Setiap tahun, Hanafi mengatakan, pihaknya mengajukan permohonan bantuan alat pengering kepada pemerintah pusat. Idealnya, setiap desa dengan 7-9 kelompok tani memiliki satu unit alat itu. Namun, hasilnya belum ideal.
Tahun 2019-2020, baru tiga unit bantuan alat pengering yang datang ke Karawang. Jumlah itu masih jauh dari cukup. Saat ini baru sekitar 200 kelompok tani yang memiliki mesin itu. Padahal, jumlah kelompok tani di Karawang mencapai 2.404 unit, tersebar di 297 desa.
Wakil Ketua Kontak Tani dan Nelayan Andalan Kabupaten Karawang Ijam Sujana menilai, kebijakan impor beras sangat tidak berpihak kepada kesejahteraan petani. ”Kami khawatir dan prihatin dengan impor beras tersebut, nanti bagaimana kehidupan petani. Stop impor beras, ingat petani dalam negeri,” ucapnya.
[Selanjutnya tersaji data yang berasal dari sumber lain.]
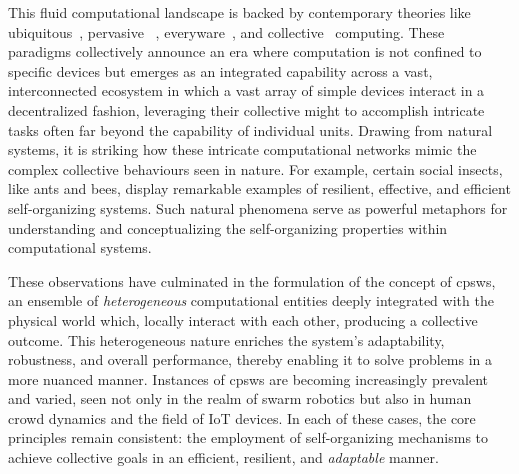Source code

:\begin{refsection}
This fluid computational landscape is backed by contemporary theories like  ubiquitous~\cite{ubiquitous}, pervasive
 ~\cite{DBLP:journals/computer/SahaM03}, everyware~\cite{greenfield2010everyware}, and collective~\cite{DBLP:journals/computer/Abowd16} computing.
%
These paradigms collectively announce an era where computation 
 is not confined to specific devices but emerges as an integrated capability across a vast, 
 interconnected ecosystem in which a vast array of simple devices interact in a decentralized fashion, 
 leveraging their collective might to accomplish intricate tasks often far beyond the capability of individual units. 
%
Drawing from natural systems, 
 it is striking how these intricate computational networks mimic the complex collective behaviours seen in nature. 
 For example, certain social insects, like ants and bees, display remarkable examples of resilient, effective, and efficient self-organizing systems. 
 Such natural phenomena serve as powerful metaphors for understanding and conceptualizing the self-organizing properties within computational systems.
 
These observations have culminated in the formulation of the concept of \acp{cpsw}, 
 an ensemble of \emph{heterogeneous} computational entities deeply integrated with the physical world which, locally interact with each other, producing a collective outcome. %
 This heterogeneous nature enriches the system's adaptability, robustness, and overall performance, thereby enabling it to solve problems in a more nuanced manner.
%
Instances of \acp{cpsw} are becoming increasingly prevalent and varied, 
 seen not only in the realm of swarm robotics but also in human crowd dynamics and the field of IoT devices. 
 In each of these cases, the core principles remain consistent: the employment of self-organizing mechanisms to achieve collective goals in an efficient, resilient, and \emph{adaptable} manner.


\end{refsection}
Berbagai masalah seolah terus menerpa petani sebagai penjaga ketahanan pangan. Awal masa tanam lalu, mereka kesulitan mendapatkan pupuk bersubsidi pada musim tanam yang dipicu pengurangan kuota dari pusat. Hal ini membuat ongkos produksi petani kian membengkak karena sebagian terpaksa membeli pupuk komersial.
Belum lagi sarana dan prasarana pengairan yang belum sepenuhnya baik. Akibatnya, sawah mereka rentan kebanjiran pada musim hujan dan kekeringan pada musim kemarau.
”Kondisi petani pada tahun 2021 sangat memprihatinkan dan menanggung beban berat. Ditambah dengan kesulitan pupuk, apa yang diharapkan petani selain merugi,” kata Ijam yang juga Ketua Kelompok Tani Gemah Ripah I Kecamatan Tempuran.
Ketua Paguyuban Pedagang Beras Pasar Johar Karawang Sri Narbito menambahkan, dalam sebulan terakhir, pasokan beras ke Pasar Beras Johar meningkat, dari semula rata-rata 500 ton beras per hari menjadi rata-rata 800 ton. Peningkatan pasokan beras terutama dari Demak dan Indramayu yang sedang panen.
Hal itu sejalan dengan turunnya harga beras, dari semula rata-rata Rp 8.700 per kilogram merosot menjadi Rp 8.000 per kilogram. Penurunan harga disebabkan pasokan meningkat sehingga para pedagang mengurangi jumlah pembelian. ”Kalau tren harga turun, tengkulak yang belanja beras cenderung mengurangi jumlah pembelian untuk mengurangi risiko yang disebabkan menurunnya harga,” ucap Narbito.
Meski impor belum dilakukan, Narbito menilai, hal ini akan berpengaruh secara psikologis pada harga pasar. Misalnya, harga saat ini sudah turun karena sedang panen raya, kemunculan kebijakan impor beras pada masa ini justru kian berpotensi menekan harga beras.
Menurut Narbito, impor beras selalu menjadi polemik dan seharusnya ada koordinasi baik antarpihak terkait, misalnya akurasi data (jumlah konsumsi dan prediksi panen). Kalau terjadi defisit produksi, kebijakan impor tentu merupakan hal yang logis dan wajar.
Idealnya, impor beras hanya boleh dilakukan dengan sejumlah syarat, antara lain jika penyerapan beras lokal tidak bisa memenuhi target untuk pengadaan stok nasional dan jadwal rencana yang tepat.
”Timing-nya harus tepat. Janganlah kebijakan impor beras ditetapkan atau diumumkan pada saat panen, karena meskipun impor belum dilakukan, secara psikologis akan memengaruhi anjloknya harga beras di pasar,” kata Narbito.
Ia menduga kebijakan impor beras oleh pemerintah pusat ini untuk keperluan stok nasional dan stabilisasi harga. Sebab, berkaca dari pengalaman akhir tahun 2017 hingga awal tahun 2018, kala itu, stok beras nasional menipis dan persediaan beras ke pasar langka akibat gagal panen. Hal ini menyebabkan harga beras melambung saat itu.